Economic Cost of Terrorism

Group Capt. Sultan M. Hali (retd), Sitara-e-Imtiaz (M), is a former Naval and Air Attache at the
Pakistan Embassy in Riyadh. He is also a columnist and the host of a television talk show. He
wrote in one of his column about Economic Cost of Terrorism born by Pakistan in last several
years.

Sluggish Economic Activity: Pakistan’s economy, which was already tottering due to numerous
constraints like the international economic meltdown, political instability and financial
mismanagement, has suffered incalculable damage and is struggling to recover from a deep
56
crisis. According to a recent survey, terrorism has cost the economy a hefty Rs. 380 billion in
2008 alone. Terrorism creates uncertainty, reduces confidence and increases risk perceptions
leading to lower rates of investment and lower economic growth. Pakistan has not only lost
precious lives and infrastructure, but also has borne a loss of around $ 35-40 billion since 2001-
02. These figures are an estimate, but in the absence of any other statistics, will have to suffice
for this study. Both the war on terror as well as rehabilitation of internally displaced persons
(IDPs) consumed a sizeable portion of the government’s financial resources, thus widening the
fiscal deficit and halting economic growth. With the ever looming threat of terrorist violence,
normal businesses require more time and extra security for their transactions. Thus, terrorism
typically leads to a general slowdown in economic activity. The absence of primary data makes
estimating the cost of terrorism to Pakistan even more complex.
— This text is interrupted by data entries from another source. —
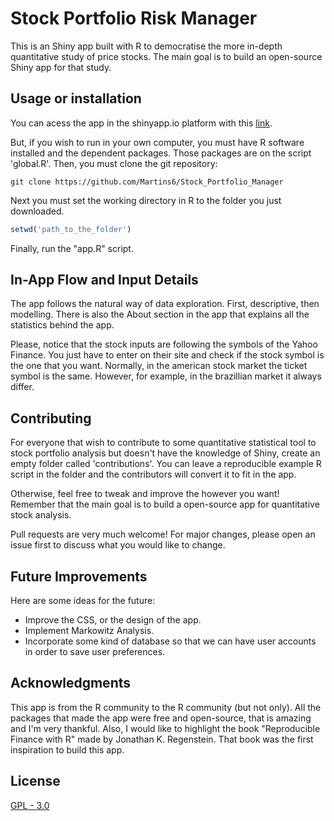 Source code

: # Stock Portfolio Risk Manager

This is an Shiny app built with R to democratise the more in-depth quantitative study of price stocks. The main goal is to build an open-source Shiny app for that study.

## Usage or installation

You can acess the app in the shinyapp.io platform with this [link](https://adriel-martins.shinyapps.io/Portfolio_Manager/?_ga=2.210384469.1377155949.1589635077-482263549.1556407394).

But, if you wish to run in your own computer, you must have R software installed and the dependent packages. Those packages are on the script 'global.R'. Then, you must clone the git repository:

```git
git clone https://github.com/Martins6/Stock_Portfolio_Manager
```
Next you must set the working directory in R to the folder you just downloaded.

```r
setwd('path_to_the_folder')
```
Finally, run the "app.R" script.

## In-App Flow and Input Details

The app follows the natural way of data exploration. First, descriptive, then modelling. There is also the About section in the app that explains all the statistics behind the app.

Please, notice that the stock inputs are following the symbols of the Yahoo Finance. You just have to enter on their site and check if the stock symbol is the one that you want. Normally, in the american stock market the ticket symbol is the same. However, for example, in the brazillian market it always differ. 

## Contributing

For everyone that wish to contribute to some quantitative statistical tool to stock portfolio analysis but doesn't have the knowledge of Shiny, create an empty folder called 'contributions'. You can leave a reproducible example R script in the folder and the contributors will convert it to fit in the app.

Otherwise, feel free to tweak and improve the however you want! Remember that the main goal is to build a open-source app for quantitative stock analysis.

Pull requests are very much welcome! For major changes, please open an issue first to discuss what you would like to change.

## Future Improvements

Here are some ideas for the future:

* Improve the CSS, or the design of the app.
* Implement Markowitz Analysis.
* Incorporate some kind of database so that we can have user accounts in order to save user preferences.

## Acknowledgments

This app is from the R community to the R community (but not only). All the packages that made the app were free and open-source, that is amazing and I'm very thankful. Also, I would like to highlight the book "Reproducible Finance with R" made by Jonathan K. Regenstein. That book was the first inspiration to build this app.

## License
[GPL - 3.0](https://choosealicense.com/licenses/gpl-3.0/)
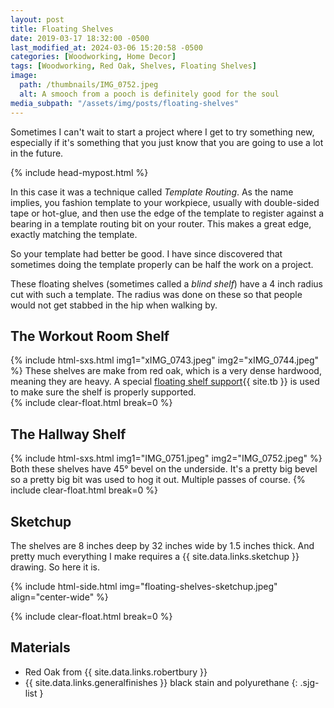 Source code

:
 ```yaml
---
layout: post
title: Floating Shelves
date: 2019-03-17 18:32:00 -0500
last_modified_at: 2024-03-06 15:20:58 -0500
categories: [Woodworking, Home Decor]
tags: [Woodworking, Red Oak, Shelves, Floating Shelves]
image:
  path: /thumbnails/IMG_0752.jpeg
  alt: A smooch from a pooch is definitely good for the soul
media_subpath: "/assets/img/posts/floating-shelves"
---
```


Sometimes I can't wait to start a project where I get to try something new, especially if it's something that you just know that you are going to use a lot in the future.

{% include head-mypost.html %}

In this case it was a technique called _Template Routing_. As the name implies, you fashion template to your workpiece, usually with double-sided tape or hot-glue, and then use the edge of the template to register against a bearing in a template routing bit on your router. This makes a great edge, exactly matching the template.

So your template had better be good. I have since discovered that sometimes doing the template properly can be half the work on a project.

These floating shelves (sometimes called a _blind shelf_) have a 4 inch radius cut with such a template. The radius was done on these so that people would not get stabbed in the hip when walking by.

## The Workout Room Shelf

{% include html-sxs.html img1="xIMG_0743.jpeg" img2="xIMG_0744.jpeg" %}
These shelves are make from red oak, which is a very dense hardwood, meaning they are heavy. A special [floating shelf support](https://www.leevalley.com/en-ca/shop/hardware/storage-and-organization/shelf-supports/51933-blind-shelf-supports){{ site.tb }} is used to make sure the shelf is properly supported.  
{% include clear-float.html break=0 %}

## The Hallway Shelf

{% include html-sxs.html img1="IMG_0751.jpeg" img2="IMG_0752.jpeg" %}
Both these shelves have 45&deg; bevel on the underside. It's a pretty big bevel so a pretty big bit was used to hog it out. Multiple passes of course.
{% include clear-float.html break=0 %}

## Sketchup

The shelves are 8 inches deep by 32 inches wide by 1.5 inches thick. And pretty much everything I make requires a {{ site.data.links.sketchup }} drawing. So here it is.

{% include html-side.html img="floating-shelves-sketchup.jpeg" align="center-wide" %}

{% include clear-float.html break=0 %}

## Materials

- Red Oak from {{ site.data.links.robertbury }}
- {{ site.data.links.generalfinishes }} black stain and polyurethane
  {: .sjg-list }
Pakistan’s soft image shattered. The government had undertaken a number of initiatives in the
late 1990s and early 2000s to project a soft image of Pakistan as a country that is not only
investor friendly but also one that facilitates its nationals to conduct business with the rapidly
growing economies of the world. Unfortunately, due to the terrorist incidents, the image of the
country has been badly affected. As a result, there has been reluctance on the part of several
countries to issue visas to Pakistanis. This has affected a broad spectrum of society including
businessman, students and professionals who want to study or work abroad and bring productive
wealth back to the country in the form of remittances. There have also been negative
consequences for Pakistan’s trade links with other countries. Simultaneously, investors are
reluctant to visit Pakistan while foreign governments discourage their citizens from traveling to
Pakistan, either for business or for pleasure.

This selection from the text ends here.